# Panorama: Euro 2012 Stadiums Of Hate



## Grizzle (Jul 12, 2006)

Poland and Ukraine thee most racist places ever!! 

Its on bbc1 just now just sickens me this, glad Scotland arent there and fear for England and its fans.


----------



## PootleFlump (Jan 1, 2006)

Disgrace. How can they host a European football tournament with that kind of stuff openly going on in public.....


----------



## ianFRST (Sep 19, 2006)

i was quite shocked, and i dont say that very often!!

absolute disgrace that they say they have no hard evidence of racism!!


----------



## Alzak (Aug 31, 2010)

I have few black friends who live in same city in Poland as me and they never have any problems on streets ... same thing is with visitors You really need to see how many British people go on holiday to Poland and they are happy with their visit.

I'm sure it will be fine just see how many international games we played in past few years with no racial problems at all, we also have few black players in national team who do not play anymore, so I don't know where they get all this stuff on BBC...


----------



## SKY (Sep 25, 2011)

I watched the prog. Not really shocked as I ave seen documentaries in the past on football violence over there!
Also the police do sod all over there and many of them may actually belong to the mobs. 
The fault lies with UEFA for giving them the reward of such an important tournament.


----------



## S63 (Jan 5, 2007)

Alzak said:


> I have few black friends who live in same city in Poland as me and they never have any problems on streets ... same thing is with visitors You really need to see how many British people go on holiday to Poland and they are happy with their visit.
> 
> I'm sure it will be fine just see how many international games we played in past few years with no racial problems at all, we also have few black players in national team who do not play anymore, so I don't know where they get all this stuff on BBC...

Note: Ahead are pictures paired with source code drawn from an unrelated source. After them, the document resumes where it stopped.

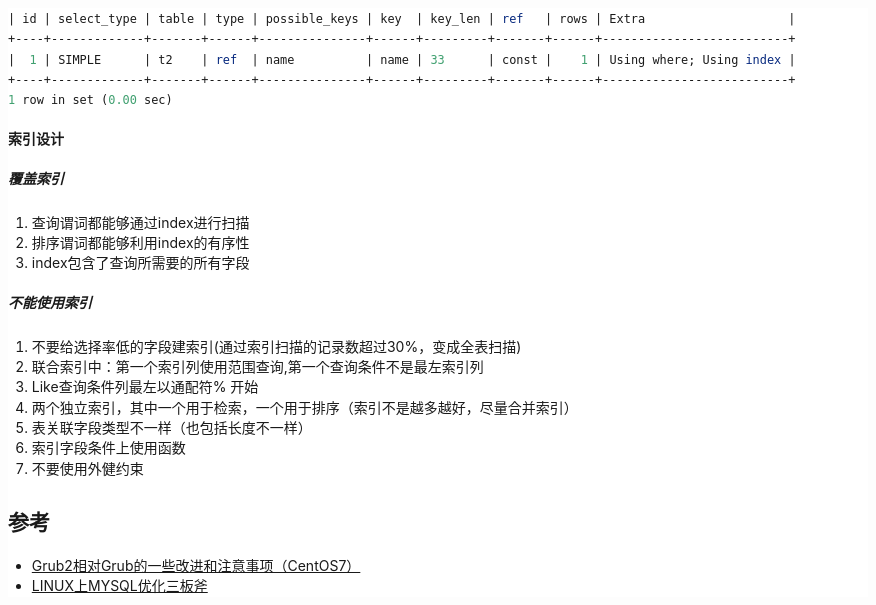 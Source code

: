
 ``` perl
| id | select_type | table | type | possible_keys | key  | key_len | ref   | rows | Extra                    |
+----+-------------+-------+------+---------------+------+---------+-------+------+--------------------------+
|  1 | SIMPLE      | t2    | ref  | name          | name | 33      | const |    1 | Using where; Using index |
+----+-------------+-------+------+---------------+------+---------+-------+------+--------------------------+
1 row in set (0.00 sec)
```

#### 索引设计
##### 覆盖索引
1. 查询谓词都能够通过index进行扫描
2. 排序谓词都能够利用index的有序性
3. index包含了查询所需要的所有字段

##### 不能使用索引
1. 不要给选择率低的字段建索引(通过索引扫描的记录数超过30%，变成全表扫描)
2. 联合索引中：第一个索引列使用范围查询,第一个查询条件不是最左索引列
3. Like查询条件列最左以通配符% 开始
4. 两个独立索引，其中一个用于检索，一个用于排序（索引不是越多越好，尽量合并索引）
5. 表关联字段类型不一样（也包括长度不一样）
6. 索引字段条件上使用函数
7. 不要使用外健约束

## 参考
- [Grub2相对Grub的一些改进和注意事项（CentOS7）](http://www.ipcpu.com/2016/11/grub2-centos7/)
- [LINUX上MYSQL优化三板斧](https://linux.cn/article-3479-1.html)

You are suggesting the BBC have given us an unbalanced view with the footage shown on Panorama. With footage from a number of games, racist graffiti in public areas, it looked conclusive to me. There has been much attention focussing on our black players and their families, after watching this I would imagine Roy Hodgson is going to find things very uncomfortable.


----------



## anthonyh90 (Mar 30, 2011)

You go to Poland and Ukraine to film a documentary about racism, then that is what your going to get. They could have easily filled that 30mins with from other countries.

Would be interesting to hear from man city fans that went to Poznan to see if they witnessed any of this


----------



## mkaras1980 (Nov 3, 2010)

Alzak said:


> I have few black friends who live in same city in Poland as me and they never have any problems on streets ... same thing is with visitors You really need to see how many British people go on holiday to Poland and they are happy with their visit.
> 
> I'm sure it will be fine just see how many international games we played in past few years with no racial problems at all, we also have few black players in national team who do not play anymore, so I don't know where they get all this stuff on BBC...


You are absolutely correct there mate! BUT - others are also right...

I'm Polish and I wouldn't take my child to see a match in my home town. I get the impression that most of the 'gym fans' are going over there just to fight, not to see the actual game. Sad but true. It was so different when I was a kid and it was all about football...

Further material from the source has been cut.